In your answer, set down the records below exactly as they stand, omitting pictures.

-------

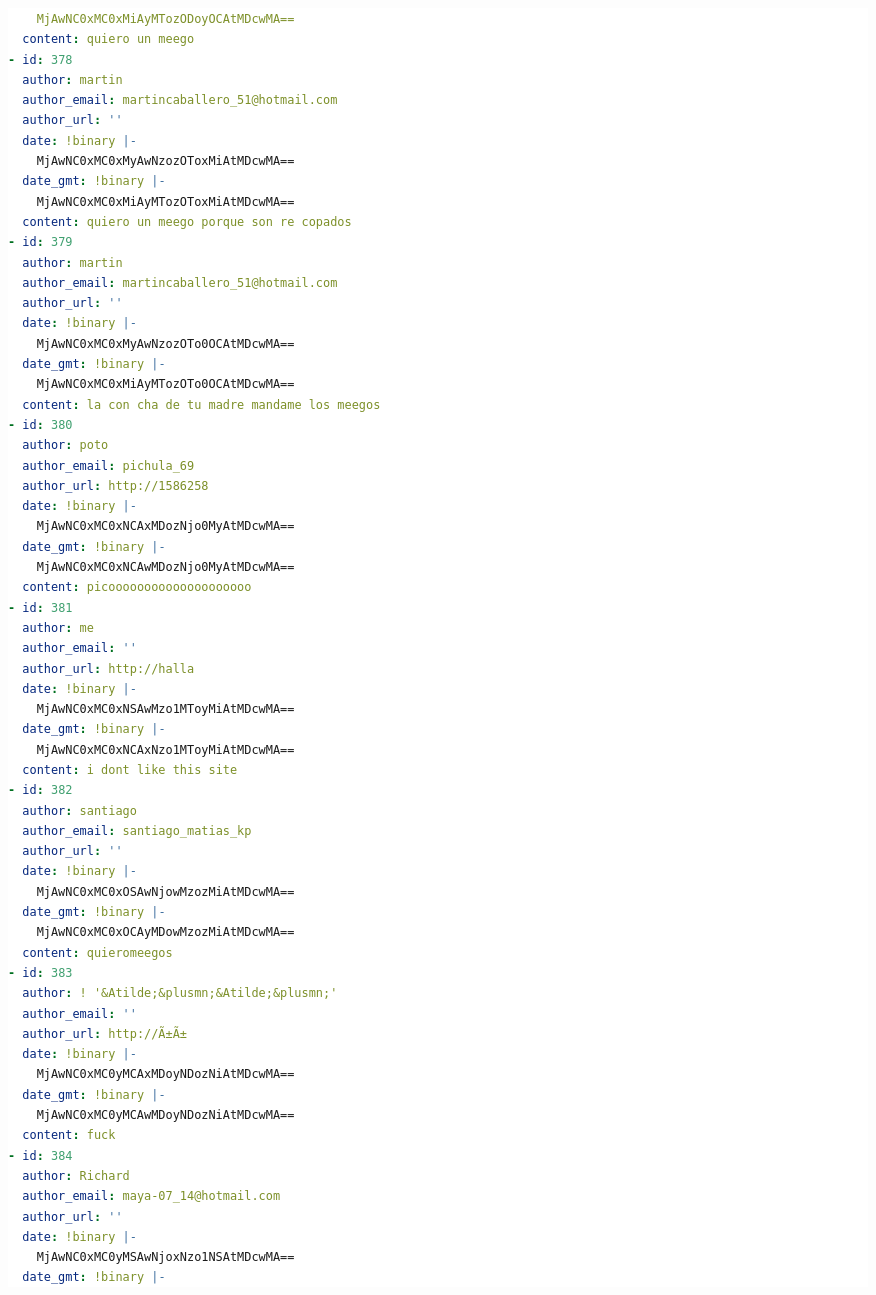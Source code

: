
 ```yaml
    MjAwNC0xMC0xMiAyMTozODoyOCAtMDcwMA==
  content: quiero un meego
- id: 378
  author: martin
  author_email: martincaballero_51@hotmail.com
  author_url: ''
  date: !binary |-
    MjAwNC0xMC0xMyAwNzozOToxMiAtMDcwMA==
  date_gmt: !binary |-
    MjAwNC0xMC0xMiAyMTozOToxMiAtMDcwMA==
  content: quiero un meego porque son re copados
- id: 379
  author: martin
  author_email: martincaballero_51@hotmail.com
  author_url: ''
  date: !binary |-
    MjAwNC0xMC0xMyAwNzozOTo0OCAtMDcwMA==
  date_gmt: !binary |-
    MjAwNC0xMC0xMiAyMTozOTo0OCAtMDcwMA==
  content: la con cha de tu madre mandame los meegos
- id: 380
  author: poto
  author_email: pichula_69
  author_url: http://1586258
  date: !binary |-
    MjAwNC0xMC0xNCAxMDozNjo0MyAtMDcwMA==
  date_gmt: !binary |-
    MjAwNC0xMC0xNCAwMDozNjo0MyAtMDcwMA==
  content: picoooooooooooooooooooo
- id: 381
  author: me
  author_email: ''
  author_url: http://halla
  date: !binary |-
    MjAwNC0xMC0xNSAwMzo1MToyMiAtMDcwMA==
  date_gmt: !binary |-
    MjAwNC0xMC0xNCAxNzo1MToyMiAtMDcwMA==
  content: i dont like this site
- id: 382
  author: santiago
  author_email: santiago_matias_kp
  author_url: ''
  date: !binary |-
    MjAwNC0xMC0xOSAwNjowMzozMiAtMDcwMA==
  date_gmt: !binary |-
    MjAwNC0xMC0xOCAyMDowMzozMiAtMDcwMA==
  content: quieromeegos
- id: 383
  author: ! '&Atilde;&plusmn;&Atilde;&plusmn;'
  author_email: ''
  author_url: http://Ã±Ã±
  date: !binary |-
    MjAwNC0xMC0yMCAxMDoyNDozNiAtMDcwMA==
  date_gmt: !binary |-
    MjAwNC0xMC0yMCAwMDoyNDozNiAtMDcwMA==
  content: fuck
- id: 384
  author: Richard
  author_email: maya-07_14@hotmail.com
  author_url: ''
  date: !binary |-
    MjAwNC0xMC0yMSAwNjoxNzo1NSAtMDcwMA==
  date_gmt: !binary |-
```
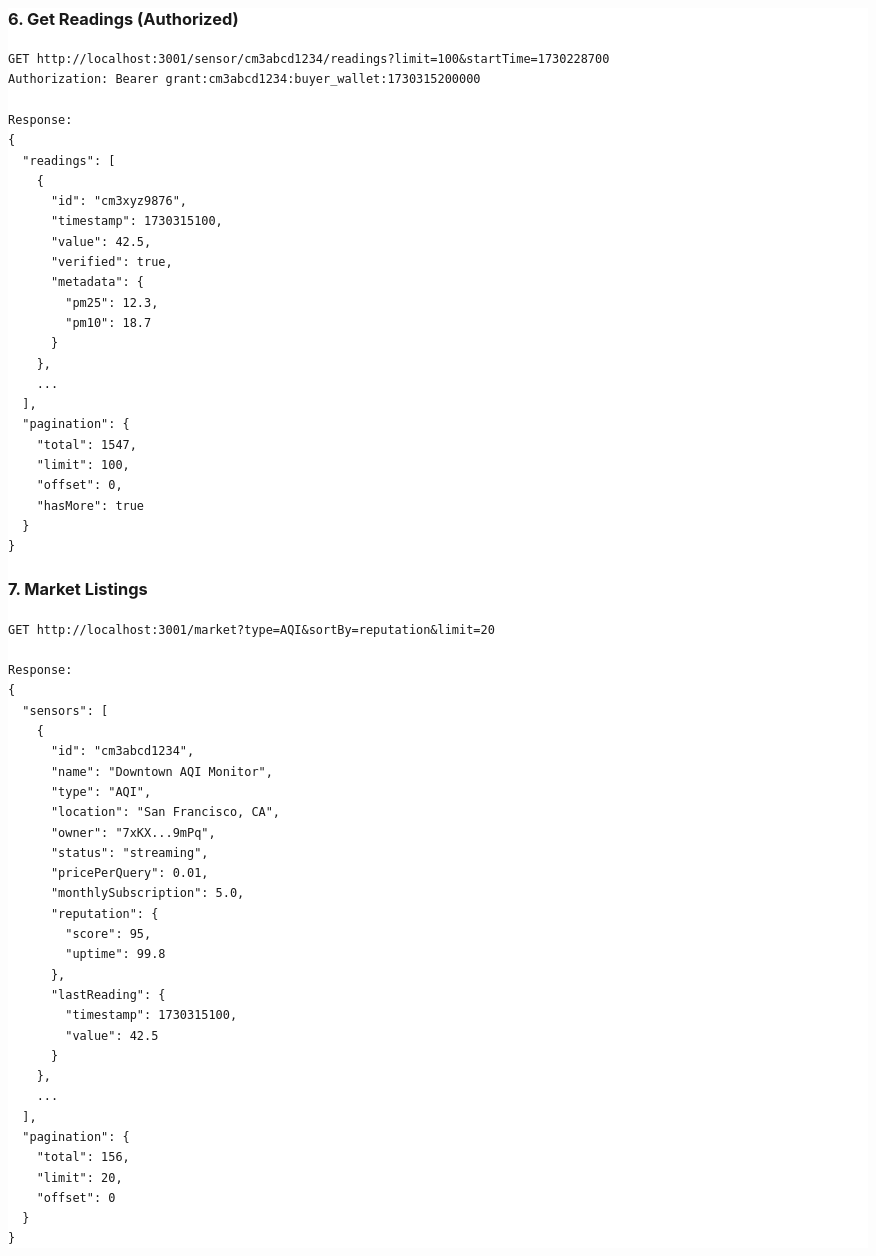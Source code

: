 ### 6. Get Readings (Authorized)
```http
GET http://localhost:3001/sensor/cm3abcd1234/readings?limit=100&startTime=1730228700
Authorization: Bearer grant:cm3abcd1234:buyer_wallet:1730315200000

Response:
{
  "readings": [
    {
      "id": "cm3xyz9876",
      "timestamp": 1730315100,
      "value": 42.5,
      "verified": true,
      "metadata": {
        "pm25": 12.3,
        "pm10": 18.7
      }
    },
    ...
  ],
  "pagination": {
    "total": 1547,
    "limit": 100,
    "offset": 0,
    "hasMore": true
  }
}
```

### 7. Market Listings
```http
GET http://localhost:3001/market?type=AQI&sortBy=reputation&limit=20

Response:
{
  "sensors": [
    {
      "id": "cm3abcd1234",
      "name": "Downtown AQI Monitor",
      "type": "AQI",
      "location": "San Francisco, CA",
      "owner": "7xKX...9mPq",
      "status": "streaming",
      "pricePerQuery": 0.01,
      "monthlySubscription": 5.0,
      "reputation": {
        "score": 95,
        "uptime": 99.8
      },
      "lastReading": {
        "timestamp": 1730315100,
        "value": 42.5
      }
    },
    ...
  ],
  "pagination": {
    "total": 156,
    "limit": 20,
    "offset": 0
  }
}
```

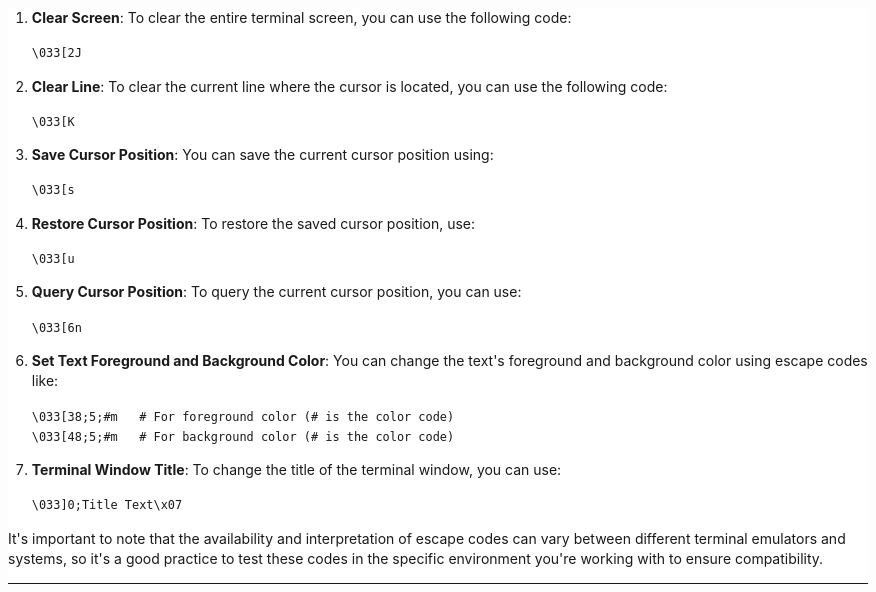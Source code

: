 1. **Clear Screen**: To clear the entire terminal screen, you can use the following code:
   ```
   \033[2J
   ```

2. **Clear Line**: To clear the current line where the cursor is located, you can use the following code:
   ```
   \033[K
   ```

3. **Save Cursor Position**: You can save the current cursor position using:
   ```
   \033[s
   ```

4. **Restore Cursor Position**: To restore the saved cursor position, use:
   ```
   \033[u
   ```

5. **Query Cursor Position**: To query the current cursor position, you can use:
   ```
   \033[6n
   ```

6. **Set Text Foreground and Background Color**: You can change the text's foreground and background color using escape codes like:
   ```
   \033[38;5;#m   # For foreground color (# is the color code)
   \033[48;5;#m   # For background color (# is the color code)
   ```

7. **Terminal Window Title**: To change the title of the terminal window, you can use:
   ```
   \033]0;Title Text\x07
   ```

It's important to note that the availability and interpretation of escape codes can vary between different terminal emulators and systems, so it's a good practice to test these codes in the specific environment you're working with to ensure compatibility.

---
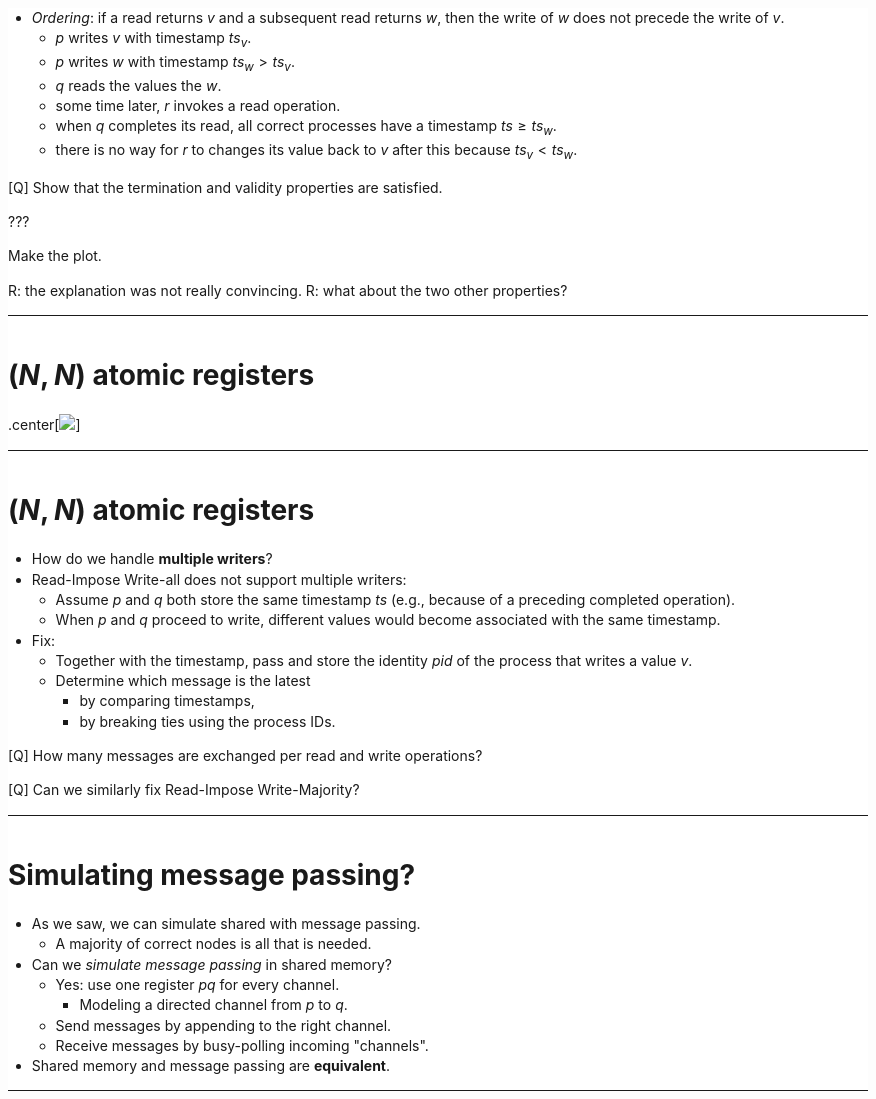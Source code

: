 - *Ordering*: if a read returns $v$ and a subsequent read returns $w$, then the write of $w$ does not precede the write of $v$.
    - $p$ writes $v$ with timestamp $ts_v$.
    - $p$ writes $w$ with timestamp $ts_w > ts_v$.
    - $q$ reads the values the $w$.
    - some time later, $r$ invokes a read operation.
    - when $q$ completes its read, all correct processes have a timestamp $ts \geq ts_w$.
    - there is no way for $r$ to changes its value back to $v$ after this because $ts_v < ts_w$.

<span class="Q">[Q]</span> Show that the termination and validity properties are satisfied.

???

Make the plot.

R: the explanation was not really convincing.
R: what about the two other properties?

---

# $(N, N)$ atomic registers

.center[![](figures/lec4/nn-atomic-register.png)]

---

# $(N, N)$ atomic registers

- How do we handle **multiple writers**?
- Read-Impose Write-all does not support multiple writers:
    - Assume $p$ and $q$ both store the same timestamp $ts$ (e.g., because of a preceding completed operation).
    - When $p$ and $q$ proceed to write, different values would become associated with the same timestamp.
- Fix:
    - Together with the timestamp, pass and store the identity $pid$ of the process that writes a value $v$.
    - Determine which message is the latest
        - by comparing timestamps,
        - by breaking ties using the process IDs.


<span class="Q">[Q]</span> How many messages are exchanged per read and write operations?

<span class="Q">[Q]</span> Can we similarly fix Read-Impose Write-Majority?

---

# Simulating message passing?

- As we saw, we can simulate shared with message passing.
    - A majority of correct nodes is all that is needed.
- Can we *simulate message passing* in shared memory?
    - Yes: use one register $pq$ for every channel.
        - Modeling a directed channel from $p$ to $q$.
    - Send messages by appending to the right channel.
    - Receive messages by busy-polling incoming "channels".
- Shared memory and message passing are **equivalent**.

---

-------

• **Solution for this problem**:
Source code

:
 ```yaml
    MjAwNC0xMC0xMiAyMTozODoyOCAtMDcwMA==
  content: quiero un meego
- id: 378
  author: martin
  author_email: martincaballero_51@hotmail.com
  author_url: ''
  date: !binary |-
    MjAwNC0xMC0xMyAwNzozOToxMiAtMDcwMA==
  date_gmt: !binary |-
    MjAwNC0xMC0xMiAyMTozOToxMiAtMDcwMA==
  content: quiero un meego porque son re copados
- id: 379
  author: martin
  author_email: martincaballero_51@hotmail.com
  author_url: ''
  date: !binary |-
    MjAwNC0xMC0xMyAwNzozOTo0OCAtMDcwMA==
  date_gmt: !binary |-
    MjAwNC0xMC0xMiAyMTozOTo0OCAtMDcwMA==
  content: la con cha de tu madre mandame los meegos
- id: 380
  author: poto
  author_email: pichula_69
  author_url: http://1586258
  date: !binary |-
    MjAwNC0xMC0xNCAxMDozNjo0MyAtMDcwMA==
  date_gmt: !binary |-
    MjAwNC0xMC0xNCAwMDozNjo0MyAtMDcwMA==
  content: picoooooooooooooooooooo
- id: 381
  author: me
  author_email: ''
  author_url: http://halla
  date: !binary |-
    MjAwNC0xMC0xNSAwMzo1MToyMiAtMDcwMA==
  date_gmt: !binary |-
    MjAwNC0xMC0xNCAxNzo1MToyMiAtMDcwMA==
  content: i dont like this site
- id: 382
  author: santiago
  author_email: santiago_matias_kp
  author_url: ''
  date: !binary |-
    MjAwNC0xMC0xOSAwNjowMzozMiAtMDcwMA==
  date_gmt: !binary |-
    MjAwNC0xMC0xOCAyMDowMzozMiAtMDcwMA==
  content: quieromeegos
- id: 383
  author: ! '&Atilde;&plusmn;&Atilde;&plusmn;'
  author_email: ''
  author_url: http://Ã±Ã±
  date: !binary |-
    MjAwNC0xMC0yMCAxMDoyNDozNiAtMDcwMA==
  date_gmt: !binary |-
    MjAwNC0xMC0yMCAwMDoyNDozNiAtMDcwMA==
  content: fuck
- id: 384
  author: Richard
  author_email: maya-07_14@hotmail.com
  author_url: ''
  date: !binary |-
    MjAwNC0xMC0yMSAwNjoxNzo1NSAtMDcwMA==
  date_gmt: !binary |-
```
Source code

: ### 6. Get Readings (Authorized)
```http
GET http://localhost:3001/sensor/cm3abcd1234/readings?limit=100&startTime=1730228700
Authorization: Bearer grant:cm3abcd1234:buyer_wallet:1730315200000

Response:
{
  "readings": [
    {
      "id": "cm3xyz9876",
      "timestamp": 1730315100,
      "value": 42.5,
      "verified": true,
      "metadata": {
        "pm25": 12.3,
        "pm10": 18.7
      }
    },
    ...
  ],
  "pagination": {
    "total": 1547,
    "limit": 100,
    "offset": 0,
    "hasMore": true
  }
}
```

### 7. Market Listings
```http
GET http://localhost:3001/market?type=AQI&sortBy=reputation&limit=20

Response:
{
  "sensors": [
    {
      "id": "cm3abcd1234",
      "name": "Downtown AQI Monitor",
      "type": "AQI",
      "location": "San Francisco, CA",
      "owner": "7xKX...9mPq",
      "status": "streaming",
      "pricePerQuery": 0.01,
      "monthlySubscription": 5.0,
      "reputation": {
        "score": 95,
        "uptime": 99.8
      },
      "lastReading": {
        "timestamp": 1730315100,
        "value": 42.5
      }
    },
    ...
  ],
  "pagination": {
    "total": 156,
    "limit": 20,
    "offset": 0
  }
}
```

Source code

: 1. **Clear Screen**: To clear the entire terminal screen, you can use the following code:
   ```
   \033[2J
   ```

2. **Clear Line**: To clear the current line where the cursor is located, you can use the following code:
   ```
   \033[K
   ```

3. **Save Cursor Position**: You can save the current cursor position using:
   ```
   \033[s
   ```

4. **Restore Cursor Position**: To restore the saved cursor position, use:
   ```
   \033[u
   ```

5. **Query Cursor Position**: To query the current cursor position, you can use:
   ```
   \033[6n
   ```

6. **Set Text Foreground and Background Color**: You can change the text's foreground and background color using escape codes like:
   ```
   \033[38;5;#m   # For foreground color (# is the color code)
   \033[48;5;#m   # For background color (# is the color code)
   ```

7. **Terminal Window Title**: To change the title of the terminal window, you can use:
   ```
   \033]0;Title Text\x07
   ```

It's important to note that the availability and interpretation of escape codes can vary between different terminal emulators and systems, so it's a good practice to test these codes in the specific environment you're working with to ensure compatibility.

---
Source code

: - *Ordering*: if a read returns $v$ and a subsequent read returns $w$, then the write of $w$ does not precede the write of $v$.
    - $p$ writes $v$ with timestamp $ts_v$.
    - $p$ writes $w$ with timestamp $ts_w > ts_v$.
    - $q$ reads the values the $w$.
    - some time later, $r$ invokes a read operation.
    - when $q$ completes its read, all correct processes have a timestamp $ts \geq ts_w$.
    - there is no way for $r$ to changes its value back to $v$ after this because $ts_v < ts_w$.

<span class="Q">[Q]</span> Show that the termination and validity properties are satisfied.

???

Make the plot.

R: the explanation was not really convincing.
R: what about the two other properties?

---

# $(N, N)$ atomic registers

.center[![](figures/lec4/nn-atomic-register.png)]

---

# $(N, N)$ atomic registers

- How do we handle **multiple writers**?
- Read-Impose Write-all does not support multiple writers:
    - Assume $p$ and $q$ both store the same timestamp $ts$ (e.g., because of a preceding completed operation).
    - When $p$ and $q$ proceed to write, different values would become associated with the same timestamp.
- Fix:
    - Together with the timestamp, pass and store the identity $pid$ of the process that writes a value $v$.
    - Determine which message is the latest
        - by comparing timestamps,
        - by breaking ties using the process IDs.


<span class="Q">[Q]</span> How many messages are exchanged per read and write operations?

<span class="Q">[Q]</span> Can we similarly fix Read-Impose Write-Majority?

---

# Simulating message passing?

- As we saw, we can simulate shared with message passing.
    - A majority of correct nodes is all that is needed.
- Can we *simulate message passing* in shared memory?
    - Yes: use one register $pq$ for every channel.
        - Modeling a directed channel from $p$ to $q$.
    - Send messages by appending to the right channel.
    - Receive messages by busy-polling incoming "channels".
- Shared memory and message passing are **equivalent**.

---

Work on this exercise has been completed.